Et elle entend un rire qui éclate dans toute la forêt. Qui domine les cris d'animaux qu'on massacre, qui domine les bruits assourdissants des cascades d'eau en contrebas du pic de Rymare, qui domine le son des chutes de pierre qui se réverbèrent dans les gorges étranglées de l'Irouley, qui domine le grondement de l'usine, les vapeurs de ses productions toxiques. Elle entend le rire d'un homme qui va triompher, sans pitié, qui s'apprête à accélérer pour lui rouler dessus, laminer, fouler son corps, meurtrir sa chair. Mélanie se réveille en sursaut. L'horloge indique 3 h 14. Abdel est à ses côtés. Il dort profondément.
Il était impossible de deviner qu'il ne s'agissait que d'une suspension dans le temps, d'une éclaircie passagère. L'a posteriori l'indiquera. Et montrera la rupture. Le moment où les choses ont basculé de nouveau. Il permettra d'en identifier l'élément déclencheur : le rapport oral de l'autopsie fait par le médecin légiste au procureur, rapport qui va se diffuser - et se déformer, comme la plupart des contenus oraux - à la façon des flocons de neige qui tapissent soudainement une route de béton froide et nue.
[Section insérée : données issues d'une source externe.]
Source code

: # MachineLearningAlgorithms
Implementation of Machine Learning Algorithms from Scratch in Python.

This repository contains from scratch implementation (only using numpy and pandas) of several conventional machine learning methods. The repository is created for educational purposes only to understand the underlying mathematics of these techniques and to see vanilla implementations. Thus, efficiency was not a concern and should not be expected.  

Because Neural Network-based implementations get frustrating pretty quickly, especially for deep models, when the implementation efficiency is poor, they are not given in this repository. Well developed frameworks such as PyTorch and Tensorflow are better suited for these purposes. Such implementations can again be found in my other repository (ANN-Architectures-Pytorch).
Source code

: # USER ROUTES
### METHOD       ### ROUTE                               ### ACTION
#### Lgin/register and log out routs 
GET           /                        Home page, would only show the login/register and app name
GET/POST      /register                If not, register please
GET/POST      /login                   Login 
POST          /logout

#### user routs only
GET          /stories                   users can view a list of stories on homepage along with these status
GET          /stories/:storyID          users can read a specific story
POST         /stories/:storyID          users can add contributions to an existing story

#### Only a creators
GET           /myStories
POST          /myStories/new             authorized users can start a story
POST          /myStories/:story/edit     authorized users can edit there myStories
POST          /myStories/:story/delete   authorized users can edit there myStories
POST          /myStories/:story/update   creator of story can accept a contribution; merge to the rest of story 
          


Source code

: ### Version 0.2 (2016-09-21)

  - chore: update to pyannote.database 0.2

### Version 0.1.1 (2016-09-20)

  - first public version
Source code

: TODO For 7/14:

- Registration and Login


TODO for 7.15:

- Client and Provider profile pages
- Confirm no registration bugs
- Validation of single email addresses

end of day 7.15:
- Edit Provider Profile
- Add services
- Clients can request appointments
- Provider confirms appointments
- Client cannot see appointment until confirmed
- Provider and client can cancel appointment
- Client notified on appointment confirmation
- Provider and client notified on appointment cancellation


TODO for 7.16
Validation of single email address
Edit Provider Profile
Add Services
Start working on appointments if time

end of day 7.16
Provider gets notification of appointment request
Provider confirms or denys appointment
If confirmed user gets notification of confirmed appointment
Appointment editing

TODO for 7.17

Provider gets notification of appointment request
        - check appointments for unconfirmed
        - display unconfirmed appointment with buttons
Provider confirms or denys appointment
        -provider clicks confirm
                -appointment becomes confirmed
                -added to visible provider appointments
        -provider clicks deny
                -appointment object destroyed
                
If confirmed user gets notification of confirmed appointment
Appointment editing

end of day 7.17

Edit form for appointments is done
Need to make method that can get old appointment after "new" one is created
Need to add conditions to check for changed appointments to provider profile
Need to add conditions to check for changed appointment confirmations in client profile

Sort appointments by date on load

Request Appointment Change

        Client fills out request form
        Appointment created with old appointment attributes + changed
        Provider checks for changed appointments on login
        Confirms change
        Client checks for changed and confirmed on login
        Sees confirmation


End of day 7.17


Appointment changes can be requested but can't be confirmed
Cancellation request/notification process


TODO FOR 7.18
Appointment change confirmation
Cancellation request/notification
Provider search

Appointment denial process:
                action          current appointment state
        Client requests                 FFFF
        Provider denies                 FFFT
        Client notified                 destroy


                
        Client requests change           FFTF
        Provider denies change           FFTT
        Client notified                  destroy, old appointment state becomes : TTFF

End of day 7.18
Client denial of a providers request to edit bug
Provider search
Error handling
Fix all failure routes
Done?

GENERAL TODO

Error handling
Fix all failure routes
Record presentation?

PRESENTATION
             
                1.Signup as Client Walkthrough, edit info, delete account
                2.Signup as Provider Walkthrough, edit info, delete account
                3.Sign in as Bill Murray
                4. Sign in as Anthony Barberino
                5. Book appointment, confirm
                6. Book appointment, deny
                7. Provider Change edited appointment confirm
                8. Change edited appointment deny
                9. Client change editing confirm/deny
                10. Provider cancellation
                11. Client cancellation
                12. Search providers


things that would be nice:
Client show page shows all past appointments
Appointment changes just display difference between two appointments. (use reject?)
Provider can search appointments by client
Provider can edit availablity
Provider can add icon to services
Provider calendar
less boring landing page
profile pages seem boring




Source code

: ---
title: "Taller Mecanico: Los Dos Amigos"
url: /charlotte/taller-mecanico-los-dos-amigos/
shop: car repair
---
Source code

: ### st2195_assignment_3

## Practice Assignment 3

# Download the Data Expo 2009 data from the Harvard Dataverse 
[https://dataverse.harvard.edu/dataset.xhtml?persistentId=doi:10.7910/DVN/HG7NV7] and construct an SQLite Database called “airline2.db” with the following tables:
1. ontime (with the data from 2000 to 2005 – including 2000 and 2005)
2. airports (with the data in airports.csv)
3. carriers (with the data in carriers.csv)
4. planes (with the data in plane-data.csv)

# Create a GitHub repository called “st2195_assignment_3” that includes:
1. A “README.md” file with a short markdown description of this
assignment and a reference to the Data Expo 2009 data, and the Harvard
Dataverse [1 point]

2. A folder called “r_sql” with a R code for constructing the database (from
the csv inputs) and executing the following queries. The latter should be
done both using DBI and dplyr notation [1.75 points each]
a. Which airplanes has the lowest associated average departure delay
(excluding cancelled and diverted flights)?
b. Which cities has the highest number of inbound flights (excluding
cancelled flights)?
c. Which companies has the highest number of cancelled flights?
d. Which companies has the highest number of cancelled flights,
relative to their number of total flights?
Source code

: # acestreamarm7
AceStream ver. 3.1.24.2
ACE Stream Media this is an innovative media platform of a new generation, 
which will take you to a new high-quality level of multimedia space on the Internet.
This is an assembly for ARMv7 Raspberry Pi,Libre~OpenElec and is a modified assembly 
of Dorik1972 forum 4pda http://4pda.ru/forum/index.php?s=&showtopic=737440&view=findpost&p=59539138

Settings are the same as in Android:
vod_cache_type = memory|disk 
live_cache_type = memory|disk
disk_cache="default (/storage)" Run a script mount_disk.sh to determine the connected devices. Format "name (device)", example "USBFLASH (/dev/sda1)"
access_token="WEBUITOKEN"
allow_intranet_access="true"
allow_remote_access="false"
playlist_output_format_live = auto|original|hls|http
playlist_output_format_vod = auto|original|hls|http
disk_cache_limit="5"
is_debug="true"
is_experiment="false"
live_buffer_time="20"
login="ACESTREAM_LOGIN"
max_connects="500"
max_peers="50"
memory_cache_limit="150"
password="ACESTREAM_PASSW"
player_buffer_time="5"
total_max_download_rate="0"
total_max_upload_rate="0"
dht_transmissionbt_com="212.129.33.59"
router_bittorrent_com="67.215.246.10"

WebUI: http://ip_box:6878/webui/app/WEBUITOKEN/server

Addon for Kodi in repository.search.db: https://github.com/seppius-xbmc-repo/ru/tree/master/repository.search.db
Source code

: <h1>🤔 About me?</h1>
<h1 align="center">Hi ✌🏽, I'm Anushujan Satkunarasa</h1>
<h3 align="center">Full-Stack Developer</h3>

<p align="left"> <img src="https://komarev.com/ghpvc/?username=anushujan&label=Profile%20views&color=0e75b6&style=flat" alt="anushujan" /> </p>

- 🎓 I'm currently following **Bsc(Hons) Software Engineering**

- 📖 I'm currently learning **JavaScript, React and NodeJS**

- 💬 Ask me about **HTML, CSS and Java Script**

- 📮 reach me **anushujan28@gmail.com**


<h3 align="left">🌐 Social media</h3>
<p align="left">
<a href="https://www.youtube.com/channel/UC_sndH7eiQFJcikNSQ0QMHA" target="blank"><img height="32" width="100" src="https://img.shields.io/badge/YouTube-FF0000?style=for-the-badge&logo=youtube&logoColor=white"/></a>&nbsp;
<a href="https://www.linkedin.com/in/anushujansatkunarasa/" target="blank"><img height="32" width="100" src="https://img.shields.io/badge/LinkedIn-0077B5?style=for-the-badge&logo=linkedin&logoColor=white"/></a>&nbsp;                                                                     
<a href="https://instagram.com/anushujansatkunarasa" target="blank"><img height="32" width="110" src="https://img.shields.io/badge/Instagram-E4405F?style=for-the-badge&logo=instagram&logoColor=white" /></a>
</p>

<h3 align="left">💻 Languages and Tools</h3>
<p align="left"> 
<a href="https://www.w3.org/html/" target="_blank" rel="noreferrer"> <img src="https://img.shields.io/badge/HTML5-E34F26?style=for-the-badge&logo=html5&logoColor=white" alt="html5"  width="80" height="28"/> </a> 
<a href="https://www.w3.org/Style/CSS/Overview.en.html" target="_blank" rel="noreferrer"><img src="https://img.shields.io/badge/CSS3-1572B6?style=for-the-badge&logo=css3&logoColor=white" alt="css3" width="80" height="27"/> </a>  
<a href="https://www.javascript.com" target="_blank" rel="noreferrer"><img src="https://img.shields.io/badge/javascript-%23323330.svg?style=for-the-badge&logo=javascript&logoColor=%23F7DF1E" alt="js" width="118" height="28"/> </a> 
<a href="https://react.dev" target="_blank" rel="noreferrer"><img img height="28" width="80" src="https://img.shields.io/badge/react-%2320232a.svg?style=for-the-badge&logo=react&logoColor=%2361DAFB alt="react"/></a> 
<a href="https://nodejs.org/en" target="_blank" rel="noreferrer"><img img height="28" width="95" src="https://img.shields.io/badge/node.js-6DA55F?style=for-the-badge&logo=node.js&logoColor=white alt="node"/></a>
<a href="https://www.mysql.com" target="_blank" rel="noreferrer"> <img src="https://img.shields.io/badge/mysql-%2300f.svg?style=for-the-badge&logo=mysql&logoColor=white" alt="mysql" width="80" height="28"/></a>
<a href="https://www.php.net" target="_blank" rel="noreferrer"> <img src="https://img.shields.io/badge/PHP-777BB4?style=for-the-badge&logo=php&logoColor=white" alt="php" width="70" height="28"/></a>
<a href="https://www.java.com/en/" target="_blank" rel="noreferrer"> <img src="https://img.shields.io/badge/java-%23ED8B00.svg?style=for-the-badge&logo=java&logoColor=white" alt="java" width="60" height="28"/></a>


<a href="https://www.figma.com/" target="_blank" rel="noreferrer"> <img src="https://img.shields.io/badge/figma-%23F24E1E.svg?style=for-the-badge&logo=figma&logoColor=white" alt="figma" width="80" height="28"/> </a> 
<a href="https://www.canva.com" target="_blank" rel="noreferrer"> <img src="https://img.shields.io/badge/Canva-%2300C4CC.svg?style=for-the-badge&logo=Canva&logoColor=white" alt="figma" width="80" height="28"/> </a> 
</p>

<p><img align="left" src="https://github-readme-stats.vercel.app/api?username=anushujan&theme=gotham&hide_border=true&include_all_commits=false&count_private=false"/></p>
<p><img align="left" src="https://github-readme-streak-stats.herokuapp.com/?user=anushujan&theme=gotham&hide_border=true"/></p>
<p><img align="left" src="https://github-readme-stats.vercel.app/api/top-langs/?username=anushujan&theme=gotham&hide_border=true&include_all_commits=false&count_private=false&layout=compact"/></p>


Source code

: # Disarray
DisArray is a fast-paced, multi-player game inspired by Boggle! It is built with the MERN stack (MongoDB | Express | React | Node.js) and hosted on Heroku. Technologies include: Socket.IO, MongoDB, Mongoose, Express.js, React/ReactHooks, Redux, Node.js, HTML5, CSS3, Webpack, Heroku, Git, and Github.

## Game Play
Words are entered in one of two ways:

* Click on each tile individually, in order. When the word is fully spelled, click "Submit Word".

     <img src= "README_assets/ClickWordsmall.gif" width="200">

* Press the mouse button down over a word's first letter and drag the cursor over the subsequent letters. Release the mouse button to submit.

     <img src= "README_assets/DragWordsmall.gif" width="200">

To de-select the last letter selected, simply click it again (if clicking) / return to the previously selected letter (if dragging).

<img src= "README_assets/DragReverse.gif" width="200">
Il a rêvé cette nuit. Il était dans un paysage tout à fait différent de celui des Landes. Il n'y avait pas ces arbres immenses, partout, qui circonscrivent les routes, les bourgs et les champs, il n'y avait pas ce vert qui tord vers le noir, dans ces forêts oppressantes, qui aspirent la lumière et avalent les fleurs, non, dans son rêve, il n'y avait que des plaines vastes, colorées et de petits chemins de terre passant au travers, qu'il parcourait à moto, cheveux au vent.
La femme était en sous-vêtements, ses vêtements entassés en boule non loin sur la rive, et on pouvait croire qu’elle avait décidé de faire trempette juste au moment où l’usine déversait une énorme quantité de merde dans ce qu’elle prend pour ses chiottes, la Lisette. Oui, on pouvait penser, à première vue, que la pauvre femme s’était baignée au mauvais endroit, au plus mauvais des moments.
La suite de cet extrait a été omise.